*WHAT YOU WILL DO*
If a line in the entries contains the string "gran", include that line in your answer.

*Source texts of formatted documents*
☆ ☆ ☆

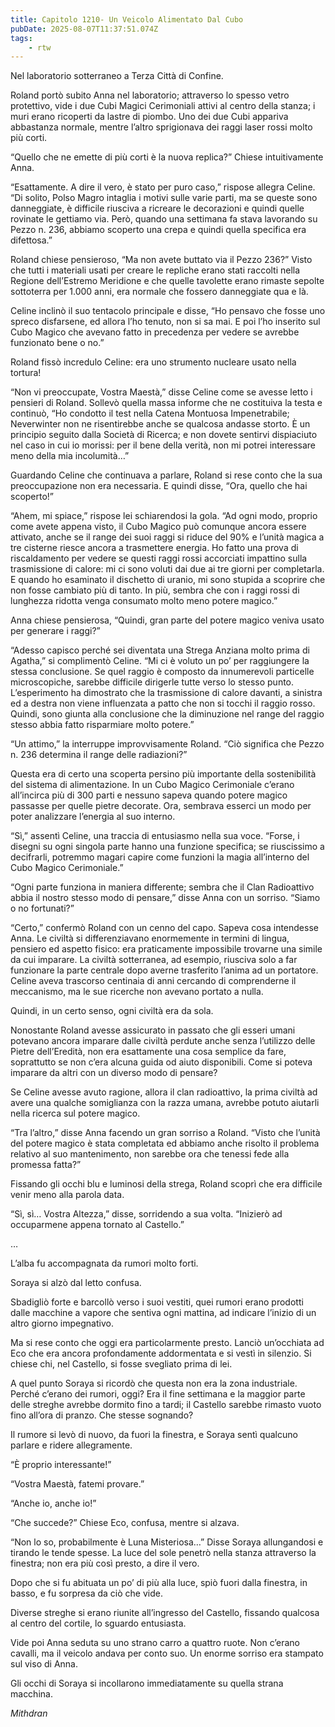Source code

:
 ```yaml
---
title: Capitolo 1210- Un Veicolo Alimentato Dal Cubo
pubDate: 2025-08-07T11:37:51.074Z
tags:
    - rtw
---
```







Nel laboratorio sotterraneo a Terza Città di Confine.


Roland portò subito Anna nel laboratorio; attraverso lo spesso vetro protettivo, vide i due Cubi Magici Cerimoniali attivi al centro della stanza; i muri erano ricoperti da lastre di piombo. Uno dei due Cubi appariva abbastanza normale, mentre l’altro sprigionava dei raggi laser rossi molto più corti.


“Quello che ne emette di più corti è la nuova replica?” Chiese intuitivamente Anna.


“Esattamente. A dire il vero, è stato per puro caso,” rispose allegra Celine. “Di solito, Polso Magro intaglia i motivi sulle varie parti, ma se queste sono danneggiate, è difficile riusciva a ricreare le decorazioni e quindi quelle rovinate le gettiamo via. Però, quando una settimana fa stava lavorando su Pezzo n. 236, abbiamo scoperto una crepa e quindi quella specifica era difettosa.”


Roland chiese pensieroso, “Ma non avete buttato via il Pezzo 236?” Visto che tutti i materiali usati per creare le repliche erano stati raccolti nella Regione dell’Estremo Meridione e che quelle tavolette erano rimaste sepolte sottoterra per 1.000 anni, era normale che fossero danneggiate qua e là.


Celine inclinò il suo tentacolo principale e disse, “Ho pensavo che fosse uno spreco disfarsene, ed allora l’ho tenuto, non si sa mai. E poi l’ho inserito sul Cubo Magico che avevano fatto in precedenza per vedere se avrebbe funzionato bene o no.”


Roland fissò incredulo Celine: era uno strumento nucleare usato nella tortura!


“Non vi preoccupate, Vostra Maestà,” disse Celine come se avesse letto i pensieri di Roland. Sollevò quella massa informe che ne costituiva la testa e continuò, “Ho condotto il test nella Catena Montuosa Impenetrabile; Neverwinter non ne risentirebbe anche se qualcosa andasse storto. È un principio seguito dalla Società di Ricerca; e non dovete sentirvi dispiaciuto nel caso in cui io morissi: per il bene della verità, non mi potrei interessare meno della mia incolumità…”


Guardando Celine che continuava a parlare, Roland si rese conto che la sua preoccupazione non era necessaria. E quindi disse, “Ora, quello che hai scoperto!”


“Ahem, mi spiace,” rispose lei schiarendosi la gola. “Ad ogni modo, proprio come avete appena visto, il Cubo Magico può comunque ancora essere attivato, anche se il range dei suoi raggi si riduce del 90% e l’unità magica a tre cisterne riesce ancora a trasmettere energia. Ho fatto una prova di riscaldamento per vedere se questi raggi rossi accorciati impattino sulla trasmissione di calore: mi ci sono voluti dai due ai tre giorni per completarla. E quando ho esaminato il dischetto di uranio, mi sono stupida a scoprire che non fosse cambiato più di tanto. In più, sembra che con i raggi rossi di lunghezza ridotta venga consumato molto meno potere magico.”


Anna chiese pensierosa, “Quindi, gran parte del potere magico veniva usato per generare i raggi?”


“Adesso capisco perché sei diventata una Strega Anziana molto prima di Agatha,” si complimentò Celine. “Mi ci è voluto un po’ per raggiungere la stessa conclusione. Se quel raggio è composto da innumerevoli particelle microscopiche, sarebbe difficile dirigerle tutte verso lo stesso punto. L’esperimento ha dimostrato che la trasmissione di calore davanti, a sinistra ed a destra non viene influenzata a patto che non si tocchi il raggio rosso. Quindi, sono giunta alla conclusione che la diminuzione nel range del raggio stesso abbia fatto risparmiare molto potere.”


“Un attimo,” la interruppe improvvisamente Roland. “Ciò significa che Pezzo n. 236 determina il range delle radiazioni?”


Questa era di certo una scoperta persino più importante della sostenibilità del sistema di alimentazione. In un Cubo Magico Cerimoniale c’erano all’incirca più di 300 parti e nessuno sapeva quando potere magico passasse per quelle pietre decorate. Ora, sembrava esserci un modo per poter analizzare l’energia al suo interno.


“Sì,” assentì Celine, una traccia di entusiasmo nella sua voce. “Forse, i disegni su ogni singola parte hanno una funzione specifica; se riuscissimo a decifrarli, potremmo magari capire come funzioni la magia all’interno del Cubo Magico Cerimoniale.”


“Ogni parte funziona in maniera differente; sembra che il Clan Radioattivo abbia il nostro stesso modo di pensare,” disse Anna con un sorriso. “Siamo o no fortunati?”


“Certo,” confermò Roland con un cenno del capo. Sapeva cosa intendesse Anna. Le civiltà si differenziavano enormemente in termini di lingua, pensiero ed aspetto fisico: era praticamente impossibile trovarne una simile da cui imparare. La civiltà sotterranea, ad esempio, riusciva solo a far funzionare la parte centrale dopo averne trasferito l’anima ad un portatore. Celine aveva trascorso centinaia di anni cercando di comprenderne il meccanismo, ma le sue ricerche non avevano portato a nulla.


Quindi, in un certo senso, ogni civiltà era da sola.


Nonostante Roland avesse assicurato in passato che gli esseri umani potevano ancora imparare dalle civiltà perdute anche senza l’utilizzo delle Pietre dell’Eredità, non era esattamente una cosa semplice da fare, soprattutto se non c’era alcuna guida od aiuto disponibili. Come si poteva imparare da altri con un diverso modo di pensare?


Se Celine avesse avuto ragione, allora il clan radioattivo, la prima civiltà ad avere una qualche somiglianza con la razza umana, avrebbe potuto aiutarli nella ricerca sul potere magico.


“Tra l’altro,” disse Anna facendo un gran sorriso a Roland. “Visto che l’unità del potere magico è stata completata ed abbiamo anche risolto il problema relativo al suo mantenimento, non sarebbe ora che tenessi fede alla promessa fatta?”


Fissando gli occhi blu e luminosi della strega, Roland scoprì che era difficile venir meno alla parola data.


“Sì, sì… Vostra Altezza,” disse, sorridendo a sua volta. “Inizierò ad occuparmene appena tornato al Castello.”


…


L’alba fu accompagnata da rumori molto forti.


Soraya si alzò dal letto confusa.


Sbadigliò forte e barcollò verso i suoi vestiti, quei rumori erano prodotti dalle macchine a vapore che sentiva ogni mattina, ad indicare l’inizio di un altro giorno impegnativo.


Ma si rese conto che oggi era particolarmente presto. Lanciò un’occhiata ad Eco che era ancora profondamente addormentata e si vestì in silenzio. Si chiese chi, nel Castello, si fosse svegliato prima di lei.


A quel punto Soraya si ricordò che questa non era la zona industriale. Perché c’erano dei rumori, oggi? Era il fine settimana e la maggior parte delle streghe avrebbe dormito fino a tardi; il Castello sarebbe rimasto vuoto fino all’ora di pranzo. Che stesse sognando?


Il rumore si levò di nuovo, da fuori la finestra, e Soraya sentì qualcuno parlare e ridere allegramente.


“È proprio interessante!”


“Vostra Maestà, fatemi provare.”


“Anche io, anche io!”


“Che succede?” Chiese Eco, confusa, mentre si alzava.


“Non lo so, probabilmente è Luna Misteriosa…” Disse Soraya allungandosi e tirando le tende spesse. La luce del sole penetrò nella stanza attraverso la finestra; non era più così presto, a dire il vero.


Dopo che si fu abituata un po’ di più alla luce, spiò fuori dalla finestra, in basso, e fu sorpresa da ciò che vide.


Diverse streghe si erano riunite all’ingresso del Castello, fissando qualcosa al centro del cortile, lo sguardo entusiasta.


Vide poi Anna seduta su uno strano carro a quattro ruote. Non c’erano cavalli, ma il veicolo andava per conto suo. Un enorme sorriso era stampato sul viso di Anna.


Gli occhi di Soraya si incollarono immediatamente su quella strana macchina.






<em>Mithdran </em>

☆ ☆ ☆

*EXERCISE OUTPUT*
Anna chiese pensierosa, “Quindi, gran parte del potere magico veniva usato per generare i raggi?”
“Tra l’altro,” disse Anna facendo un gran sorriso a Roland. “Visto che l’unità del potere magico è stata completata ed abbiamo anche risolto il problema relativo al suo mantenimento, non sarebbe ora che tenessi fede alla promessa fatta?”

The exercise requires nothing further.